In a similar vein, while we pursue the American Dream, whatever we think that may be, our children are at home or in daycare without us. In the last 40 years, the powers that be decided that achieving the American Dream should be much, much harder than it was before and implemented that decision through policy decisions to make it so. The neoliberal policies that have been enacted in America have made it so difficult that it is not possible to live on minimum wage and pay the rent for a two-bedroom apartment. The median income in America is $15 an hour, which means that half of Americans are making less.

By creating a system that places greater value on money and possessions than people, we get a lot of unhappiness. Not everyone can be a billionaire or even a millionaire. Not everyone can get the American Dream. This isn't to say that everyone should have the American Dream, it's to say, "What's the point if the American Dream separates us from the people we love?"

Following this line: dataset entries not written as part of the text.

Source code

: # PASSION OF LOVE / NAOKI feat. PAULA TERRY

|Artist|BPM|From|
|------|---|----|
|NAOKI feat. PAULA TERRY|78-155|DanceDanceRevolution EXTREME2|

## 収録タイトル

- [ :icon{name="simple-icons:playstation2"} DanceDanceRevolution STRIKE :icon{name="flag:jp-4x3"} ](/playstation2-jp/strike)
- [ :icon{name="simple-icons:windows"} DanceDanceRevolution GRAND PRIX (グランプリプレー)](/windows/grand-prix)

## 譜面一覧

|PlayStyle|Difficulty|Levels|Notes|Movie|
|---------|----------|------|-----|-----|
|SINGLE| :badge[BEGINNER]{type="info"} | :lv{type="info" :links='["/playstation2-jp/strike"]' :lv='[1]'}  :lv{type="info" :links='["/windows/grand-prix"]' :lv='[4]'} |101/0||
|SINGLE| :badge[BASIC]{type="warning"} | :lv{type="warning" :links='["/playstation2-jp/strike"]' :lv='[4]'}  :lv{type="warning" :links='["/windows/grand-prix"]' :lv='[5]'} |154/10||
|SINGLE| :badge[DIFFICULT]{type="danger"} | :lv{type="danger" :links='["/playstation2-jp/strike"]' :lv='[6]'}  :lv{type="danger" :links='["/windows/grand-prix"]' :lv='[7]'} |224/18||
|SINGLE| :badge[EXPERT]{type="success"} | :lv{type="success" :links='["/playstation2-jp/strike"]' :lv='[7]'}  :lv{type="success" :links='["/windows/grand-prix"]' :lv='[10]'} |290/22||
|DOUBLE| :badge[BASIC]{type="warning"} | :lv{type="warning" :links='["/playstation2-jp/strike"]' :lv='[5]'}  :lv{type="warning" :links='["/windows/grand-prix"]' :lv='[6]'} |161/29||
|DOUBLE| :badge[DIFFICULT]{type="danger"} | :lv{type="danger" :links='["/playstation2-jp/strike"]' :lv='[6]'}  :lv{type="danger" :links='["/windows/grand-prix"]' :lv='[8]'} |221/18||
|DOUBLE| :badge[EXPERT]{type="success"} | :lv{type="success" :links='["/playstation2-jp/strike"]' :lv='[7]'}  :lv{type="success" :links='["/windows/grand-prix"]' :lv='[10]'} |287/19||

I have a house, a couple of cars and a few doodads. But none of this is worth having unless I can share it with someone. So I share it with my wife, my kids and anyone we invite over to spend time with us. I enjoy sharing the fruits of my labor with my family. This isn't to say that I'm communist, but I'm not purely capitalist, either. I'm somewhere in between.

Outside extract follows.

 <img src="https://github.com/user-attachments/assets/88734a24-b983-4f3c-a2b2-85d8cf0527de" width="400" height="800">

In all of this, I've acquired the skills to get these things. I've learned how to earn money with my skills, how to learn new skills and how to negotiate the purchase of the things that I now own. In all of life, everything we do requires skills - well, except for the autonomic functions like breathing, hearing and seeing and smelling. The point here is that everything we learn requires an investment of time spent learning that skill. With technology, we're learning how to do things with things, mostly.

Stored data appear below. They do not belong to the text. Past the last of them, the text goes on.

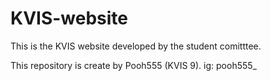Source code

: # KVIS-website 
This is the KVIS website developed by the student comitttee.

This repository is create by Pooh555 (KVIS 9).
ig: pooh555_
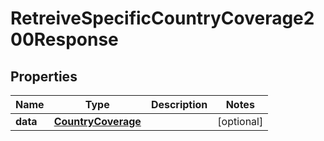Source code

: 

# RetreiveSpecificCountryCoverage200Response


## Properties

| Name | Type | Description | Notes |
|------------ | ------------- | ------------- | -------------|
|**data** | [**CountryCoverage**](CountryCoverage.md) |  |  [optional] |



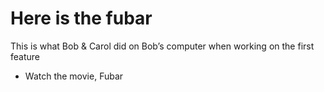 # Here is the fubar

This is what Bob & Carol did on Bob’s computer when working on the first feature

- Watch the movie, Fubar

Our culture seems to be focused more on spending time with things rather than people. I go to a job to work. I spend most of my day with a thing, a computer. Reading, writing, analyzing and running upgrades on very large storage systems. I spend most of my day with things, not people. Maybe this is by choice. Things are easier to manage than people. Things don't complain, they break and they're replaced. Not so easy with people. 

People have demands, they grow up, they grow old, they get bored or happy depending upon the day. With every investment of time and energy into work, we'd think that should earn us the money, which is really a symbol for energy, to have more time for family and friends. But it hasn't worked out that way. 

Technology was sold to us on the basis that it would make our lives easier. Has it? We're depleting our groundwater with technology called pumps. We're clearcutting forests with saws. We're polluting our oceans with plastic. I could go on, but I think I've made the point. As noted in the article I cited at the start of this one, with every step into technology, we have managed to reduce the space available for life. Not just for places to live, but also with the people in our lives.

I'm not here to damn technology. I like tech and work with it every day. But I think we must be mindful that if we're going to create and use technology, we must remember that we do so at our own peril. We do so at the expense of our environment, the people we know and love, and even ourselves for all of the wonder that we miss while we're engaged with a screen.